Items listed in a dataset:

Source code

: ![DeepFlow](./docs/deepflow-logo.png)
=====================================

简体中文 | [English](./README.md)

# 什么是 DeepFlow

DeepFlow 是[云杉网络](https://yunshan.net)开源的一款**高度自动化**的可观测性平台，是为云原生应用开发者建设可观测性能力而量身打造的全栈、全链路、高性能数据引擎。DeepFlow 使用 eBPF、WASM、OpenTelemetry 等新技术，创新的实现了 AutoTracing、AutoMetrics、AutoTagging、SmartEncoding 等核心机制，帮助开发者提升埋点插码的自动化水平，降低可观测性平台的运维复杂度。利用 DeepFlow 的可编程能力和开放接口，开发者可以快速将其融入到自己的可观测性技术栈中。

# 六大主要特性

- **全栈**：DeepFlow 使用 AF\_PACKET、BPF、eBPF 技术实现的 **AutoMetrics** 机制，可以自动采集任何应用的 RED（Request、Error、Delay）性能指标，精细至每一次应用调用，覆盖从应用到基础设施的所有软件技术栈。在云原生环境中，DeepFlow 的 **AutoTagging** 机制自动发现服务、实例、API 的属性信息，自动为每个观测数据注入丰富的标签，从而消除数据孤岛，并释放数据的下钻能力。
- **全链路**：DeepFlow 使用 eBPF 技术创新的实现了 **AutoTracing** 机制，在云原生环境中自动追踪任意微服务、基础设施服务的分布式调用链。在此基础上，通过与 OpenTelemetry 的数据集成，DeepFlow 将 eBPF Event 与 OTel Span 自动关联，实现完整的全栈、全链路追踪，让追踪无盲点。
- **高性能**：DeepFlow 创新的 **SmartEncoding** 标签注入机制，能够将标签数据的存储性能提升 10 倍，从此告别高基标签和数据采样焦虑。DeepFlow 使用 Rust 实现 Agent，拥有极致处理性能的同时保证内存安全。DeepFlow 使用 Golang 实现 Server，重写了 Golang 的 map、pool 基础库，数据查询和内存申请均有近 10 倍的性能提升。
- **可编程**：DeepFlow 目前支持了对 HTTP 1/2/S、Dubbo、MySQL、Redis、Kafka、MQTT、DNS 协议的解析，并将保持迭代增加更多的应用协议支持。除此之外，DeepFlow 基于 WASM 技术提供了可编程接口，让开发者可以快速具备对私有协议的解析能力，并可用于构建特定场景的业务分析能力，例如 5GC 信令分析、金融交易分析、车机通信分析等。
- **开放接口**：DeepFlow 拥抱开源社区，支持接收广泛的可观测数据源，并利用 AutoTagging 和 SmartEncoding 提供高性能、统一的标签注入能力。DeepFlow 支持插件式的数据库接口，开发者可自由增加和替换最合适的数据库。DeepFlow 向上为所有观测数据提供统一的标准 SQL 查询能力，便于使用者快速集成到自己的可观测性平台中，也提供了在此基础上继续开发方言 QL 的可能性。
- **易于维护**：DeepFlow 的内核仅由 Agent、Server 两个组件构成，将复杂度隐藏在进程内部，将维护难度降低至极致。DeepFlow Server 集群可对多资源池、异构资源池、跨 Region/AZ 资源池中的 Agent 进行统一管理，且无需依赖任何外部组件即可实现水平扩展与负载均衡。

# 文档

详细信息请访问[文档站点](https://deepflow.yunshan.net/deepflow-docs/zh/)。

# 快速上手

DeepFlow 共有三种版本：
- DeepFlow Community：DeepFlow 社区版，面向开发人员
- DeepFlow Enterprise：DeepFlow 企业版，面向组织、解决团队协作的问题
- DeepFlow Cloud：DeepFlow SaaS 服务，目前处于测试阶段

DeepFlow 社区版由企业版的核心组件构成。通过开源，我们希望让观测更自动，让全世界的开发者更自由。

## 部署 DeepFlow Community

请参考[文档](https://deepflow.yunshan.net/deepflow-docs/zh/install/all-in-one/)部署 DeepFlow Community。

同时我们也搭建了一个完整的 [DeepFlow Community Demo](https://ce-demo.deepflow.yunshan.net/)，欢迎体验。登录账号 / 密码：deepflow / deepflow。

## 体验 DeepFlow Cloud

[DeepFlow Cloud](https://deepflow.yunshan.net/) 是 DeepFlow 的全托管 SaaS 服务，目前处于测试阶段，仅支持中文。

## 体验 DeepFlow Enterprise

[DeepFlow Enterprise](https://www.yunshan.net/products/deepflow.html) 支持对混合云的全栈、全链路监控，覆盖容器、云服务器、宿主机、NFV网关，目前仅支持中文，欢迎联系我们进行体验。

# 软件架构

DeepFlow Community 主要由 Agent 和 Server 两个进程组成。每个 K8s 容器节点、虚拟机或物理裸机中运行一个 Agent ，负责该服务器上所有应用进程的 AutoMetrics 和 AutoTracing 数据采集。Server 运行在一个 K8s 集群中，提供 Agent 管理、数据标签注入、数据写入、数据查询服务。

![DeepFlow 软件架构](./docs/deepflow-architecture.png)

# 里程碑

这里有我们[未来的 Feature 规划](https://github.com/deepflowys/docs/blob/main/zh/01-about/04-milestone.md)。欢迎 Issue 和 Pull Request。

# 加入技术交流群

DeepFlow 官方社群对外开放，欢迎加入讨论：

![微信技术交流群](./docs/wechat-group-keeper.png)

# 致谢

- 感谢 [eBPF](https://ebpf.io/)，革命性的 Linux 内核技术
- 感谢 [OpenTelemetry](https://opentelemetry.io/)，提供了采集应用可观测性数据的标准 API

◆ Work request: Show all lines above that contain "eBPF".

◆ Written answer:
DeepFlow 是[云杉网络](https://yunshan.net)开源的一款**高度自动化**的可观测性平台，是为云原生应用开发者建设可观测性能力而量身打造的全栈、全链路、高性能数据引擎。DeepFlow 使用 eBPF、WASM、OpenTelemetry 等新技术，创新的实现了 AutoTracing、AutoMetrics、AutoTagging、SmartEncoding 等核心机制，帮助开发者提升埋点插码的自动化水平，降低可观测性平台的运维复杂度。利用 DeepFlow 的可编程能力和开放接口，开发者可以快速将其融入到自己的可观测性技术栈中。
- **全栈**：DeepFlow 使用 AF\_PACKET、BPF、eBPF 技术实现的 **AutoMetrics** 机制，可以自动采集任何应用的 RED（Request、Error、Delay）性能指标，精细至每一次应用调用，覆盖从应用到基础设施的所有软件技术栈。在云原生环境中，DeepFlow 的 **AutoTagging** 机制自动发现服务、实例、API 的属性信息，自动为每个观测数据注入丰富的标签，从而消除数据孤岛，并释放数据的下钻能力。
- **全链路**：DeepFlow 使用 eBPF 技术创新的实现了 **AutoTracing** 机制，在云原生环境中自动追踪任意微服务、基础设施服务的分布式调用链。在此基础上，通过与 OpenTelemetry 的数据集成，DeepFlow 将 eBPF Event 与 OTel Span 自动关联，实现完整的全栈、全链路追踪，让追踪无盲点。
- 感谢 [eBPF](https://ebpf.io/)，革命性的 Linux 内核技术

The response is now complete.